Actual adaptations of A Christmas Carol include plays, operas, and at least 30 film and TV productions. Those who have played Scrooge, or some variation of him, include: George C. Scott, Albert Finney, Bill Murray, Rich Little, Simon Cowell, Vanessa Williams, Fred Flintstone, Mr. Magoo, Yosemite Sam—and of course Alastair Sim, whose 1951 black-and-white TV movie remains the definitive version. Scrooge’s time-travel rite of redemption has also served as a template for countless Hollywood fables, from It’s a Wonderful Life to the Back to the Future trilogy—whose director, Robert Zemeckis, made Disney’s new Christmas Carol.

There was some controversy when the Alistair Sim version was colourized for rebroadcast in in 1971. But that’s nothing compared to the voodoo performed on Dickens by Zemeckis. As with Polar Express and Beowulf, he employs the so-called motion-capture technology, which I prefer to call emotion-snatcher technology: the actors are wired with elaborate sensors so their performances can be transformed into computer-animated avatars. We end up with characters who are neither fish nor fowl, zombie-like humanoids incapable of expressing real feeling, although Carrey’s manic smirk keeps finding its way through his digital disguises.

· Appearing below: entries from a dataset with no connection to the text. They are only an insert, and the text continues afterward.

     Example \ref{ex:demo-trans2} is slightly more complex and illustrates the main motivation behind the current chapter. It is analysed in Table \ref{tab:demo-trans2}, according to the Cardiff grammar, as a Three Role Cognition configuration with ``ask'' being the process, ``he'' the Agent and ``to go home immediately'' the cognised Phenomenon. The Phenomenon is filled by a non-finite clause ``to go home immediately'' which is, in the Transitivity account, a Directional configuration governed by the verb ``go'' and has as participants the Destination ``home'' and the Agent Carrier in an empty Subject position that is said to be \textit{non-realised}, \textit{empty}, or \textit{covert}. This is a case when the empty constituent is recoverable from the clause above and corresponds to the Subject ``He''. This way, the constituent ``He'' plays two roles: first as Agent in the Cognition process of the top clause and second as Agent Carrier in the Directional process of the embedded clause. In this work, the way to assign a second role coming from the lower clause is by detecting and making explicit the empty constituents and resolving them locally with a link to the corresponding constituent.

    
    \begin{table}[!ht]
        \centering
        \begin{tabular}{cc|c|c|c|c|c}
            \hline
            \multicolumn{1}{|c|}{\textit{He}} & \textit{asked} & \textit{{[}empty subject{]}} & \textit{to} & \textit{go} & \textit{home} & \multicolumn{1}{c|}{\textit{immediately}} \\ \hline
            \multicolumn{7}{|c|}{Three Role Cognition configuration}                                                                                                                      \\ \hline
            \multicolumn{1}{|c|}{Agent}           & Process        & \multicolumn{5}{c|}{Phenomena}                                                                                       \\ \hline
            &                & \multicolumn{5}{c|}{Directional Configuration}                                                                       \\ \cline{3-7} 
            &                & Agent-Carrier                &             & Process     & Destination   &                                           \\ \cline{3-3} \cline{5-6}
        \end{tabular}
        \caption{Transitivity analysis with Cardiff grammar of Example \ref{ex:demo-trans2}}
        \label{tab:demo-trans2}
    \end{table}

Zemeckis remains largely faithful to the Dickens text, which he fetishizes with shots of the original book. But he kicks off the story with a grabby embellishment—a macabre flashback of Scrooge snatching the coins covering the eyes of Marley’s corpse. That sets the tone for reconfiguring A Christmas Carol as a soulless mix of horror and action, plundering pop culture with the blithe abandon of Forrest Gump (another Zemeckis opus). As Scrooge takes flight, there’s a nod to Peter Pan, then to E.T. as his silhouette sails by the full moon. And with the Ghost of Christmas Yet to Come, he’s inexplicably shrunk, like a refugee from Ratatouille. In the end, the only emotion generated is anger—that this is how a whole generation of kids will get their first taste of A Christmas Carol.